Michal found this blog post, it appears there is a problem with mri ruby itself in how it interacts with gcc, or at least the api it provides for c extensions. This appears to be very bad news: http://timetobleed.com/the-broken-promises-of-mrireeyarv/
might be related https://bugzilla.redhat.com/show_bug.cgi?id=772708
https://bugzilla.redhat.com/show_bug.cgi?id=765611
I've got that narrowed down to just the ruby interpreter - on the one machine where this is reproducible, it happens when running the Deltacloud server under WEBRick and using json/pure Investigation still ongoing
*** Bug 785166 has been marked as a duplicate of this bug. ***
*** Bug 786432 has been marked as a duplicate of this bug. ***
*** Bug 786499 has been marked as a duplicate of this bug. ***
additional details from QE in the three above closed bugs
currently one can probably recreate the segfault by starting and stopping applications in the conductor ui
Moving back to assigned -- Wes found another reproducer.

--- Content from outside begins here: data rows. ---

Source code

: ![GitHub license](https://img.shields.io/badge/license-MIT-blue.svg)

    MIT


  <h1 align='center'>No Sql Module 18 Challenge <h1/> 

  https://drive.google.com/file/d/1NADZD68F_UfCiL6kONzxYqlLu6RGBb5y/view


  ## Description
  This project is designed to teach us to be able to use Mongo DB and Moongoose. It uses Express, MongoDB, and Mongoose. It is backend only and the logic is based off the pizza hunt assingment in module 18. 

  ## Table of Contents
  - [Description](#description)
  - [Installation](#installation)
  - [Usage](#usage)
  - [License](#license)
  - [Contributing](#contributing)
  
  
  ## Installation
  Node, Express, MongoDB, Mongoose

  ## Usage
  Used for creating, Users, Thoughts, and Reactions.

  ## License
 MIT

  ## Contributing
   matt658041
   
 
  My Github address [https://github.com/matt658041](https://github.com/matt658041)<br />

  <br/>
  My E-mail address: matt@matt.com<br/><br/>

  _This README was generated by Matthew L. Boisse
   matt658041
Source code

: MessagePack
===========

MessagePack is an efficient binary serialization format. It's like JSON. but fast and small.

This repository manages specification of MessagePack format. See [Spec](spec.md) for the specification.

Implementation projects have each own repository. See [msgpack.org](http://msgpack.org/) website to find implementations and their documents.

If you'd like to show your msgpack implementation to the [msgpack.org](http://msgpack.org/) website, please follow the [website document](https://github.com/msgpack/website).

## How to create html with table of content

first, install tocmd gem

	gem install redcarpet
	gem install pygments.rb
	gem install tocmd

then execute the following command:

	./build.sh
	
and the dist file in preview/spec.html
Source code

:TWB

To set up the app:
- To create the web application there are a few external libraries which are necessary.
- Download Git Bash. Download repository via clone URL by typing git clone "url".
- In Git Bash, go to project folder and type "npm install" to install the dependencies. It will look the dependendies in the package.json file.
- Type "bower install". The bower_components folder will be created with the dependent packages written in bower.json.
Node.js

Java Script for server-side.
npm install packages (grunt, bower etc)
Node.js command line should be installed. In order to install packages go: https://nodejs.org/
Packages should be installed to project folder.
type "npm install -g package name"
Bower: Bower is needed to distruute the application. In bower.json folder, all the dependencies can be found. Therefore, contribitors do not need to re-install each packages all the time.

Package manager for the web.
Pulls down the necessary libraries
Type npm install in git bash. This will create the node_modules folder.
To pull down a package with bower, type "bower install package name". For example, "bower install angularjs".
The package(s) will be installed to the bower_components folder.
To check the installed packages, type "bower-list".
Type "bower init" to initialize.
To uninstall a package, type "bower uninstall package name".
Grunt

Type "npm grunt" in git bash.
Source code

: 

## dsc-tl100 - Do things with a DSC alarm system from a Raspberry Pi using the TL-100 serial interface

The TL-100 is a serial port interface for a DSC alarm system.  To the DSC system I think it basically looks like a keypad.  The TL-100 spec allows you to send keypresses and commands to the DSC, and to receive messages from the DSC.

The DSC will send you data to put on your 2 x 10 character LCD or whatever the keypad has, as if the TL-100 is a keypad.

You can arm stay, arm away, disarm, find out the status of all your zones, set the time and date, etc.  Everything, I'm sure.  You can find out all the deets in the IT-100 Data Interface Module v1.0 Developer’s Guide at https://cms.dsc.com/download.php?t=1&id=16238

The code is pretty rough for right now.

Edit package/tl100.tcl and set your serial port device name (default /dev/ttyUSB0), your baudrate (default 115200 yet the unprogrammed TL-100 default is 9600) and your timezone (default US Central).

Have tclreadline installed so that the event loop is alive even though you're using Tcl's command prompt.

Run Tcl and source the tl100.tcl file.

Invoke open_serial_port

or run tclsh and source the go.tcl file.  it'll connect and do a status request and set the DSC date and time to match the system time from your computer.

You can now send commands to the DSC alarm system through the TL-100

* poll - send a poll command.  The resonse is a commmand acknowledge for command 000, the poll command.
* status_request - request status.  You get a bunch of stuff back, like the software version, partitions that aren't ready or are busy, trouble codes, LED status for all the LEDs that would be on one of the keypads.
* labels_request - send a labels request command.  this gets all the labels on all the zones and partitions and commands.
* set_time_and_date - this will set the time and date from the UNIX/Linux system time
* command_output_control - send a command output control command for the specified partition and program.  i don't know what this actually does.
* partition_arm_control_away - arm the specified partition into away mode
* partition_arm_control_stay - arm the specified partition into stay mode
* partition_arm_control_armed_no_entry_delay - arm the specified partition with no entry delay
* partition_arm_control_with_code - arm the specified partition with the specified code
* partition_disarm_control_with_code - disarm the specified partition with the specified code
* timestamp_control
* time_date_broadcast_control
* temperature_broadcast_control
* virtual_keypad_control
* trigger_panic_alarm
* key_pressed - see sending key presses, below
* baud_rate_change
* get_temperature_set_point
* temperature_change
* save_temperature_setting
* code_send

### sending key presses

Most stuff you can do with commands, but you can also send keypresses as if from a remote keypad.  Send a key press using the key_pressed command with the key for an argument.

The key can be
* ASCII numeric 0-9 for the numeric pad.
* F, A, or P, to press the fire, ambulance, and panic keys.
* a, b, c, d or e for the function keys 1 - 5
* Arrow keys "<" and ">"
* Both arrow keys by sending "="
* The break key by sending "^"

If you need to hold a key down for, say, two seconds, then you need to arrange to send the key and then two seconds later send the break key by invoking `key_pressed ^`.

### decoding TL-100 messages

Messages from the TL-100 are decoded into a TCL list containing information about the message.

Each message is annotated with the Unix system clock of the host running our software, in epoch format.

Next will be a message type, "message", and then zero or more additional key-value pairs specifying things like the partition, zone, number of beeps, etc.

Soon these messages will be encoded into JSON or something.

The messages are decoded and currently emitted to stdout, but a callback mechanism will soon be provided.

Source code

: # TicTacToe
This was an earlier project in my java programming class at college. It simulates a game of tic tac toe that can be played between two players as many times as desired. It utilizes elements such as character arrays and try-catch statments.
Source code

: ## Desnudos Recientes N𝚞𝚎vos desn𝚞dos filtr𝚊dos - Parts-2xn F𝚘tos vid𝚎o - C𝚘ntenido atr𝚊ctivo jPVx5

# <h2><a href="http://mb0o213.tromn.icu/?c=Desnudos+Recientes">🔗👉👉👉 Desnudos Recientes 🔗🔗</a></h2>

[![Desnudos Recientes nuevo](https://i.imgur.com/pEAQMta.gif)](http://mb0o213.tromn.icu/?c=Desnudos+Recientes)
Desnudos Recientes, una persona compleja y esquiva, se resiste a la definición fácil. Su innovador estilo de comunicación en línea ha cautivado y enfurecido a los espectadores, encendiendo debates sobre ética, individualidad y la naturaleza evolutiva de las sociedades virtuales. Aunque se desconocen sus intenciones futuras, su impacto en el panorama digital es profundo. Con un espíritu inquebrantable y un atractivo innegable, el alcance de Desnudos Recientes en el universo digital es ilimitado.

My error - Jim informs me that this one is in fact fixed, and that there is a different issue, https://bugzilla.redhat.com/show_bug.cgi?id=786432, that we should be tracking. Moving this back to on_qa.
Created attachment 560050 [details] thin C backtrace Wes H. set this up. Provoked by running aeolus-restart-services, and then "delete an ec2 instance from the web-UI"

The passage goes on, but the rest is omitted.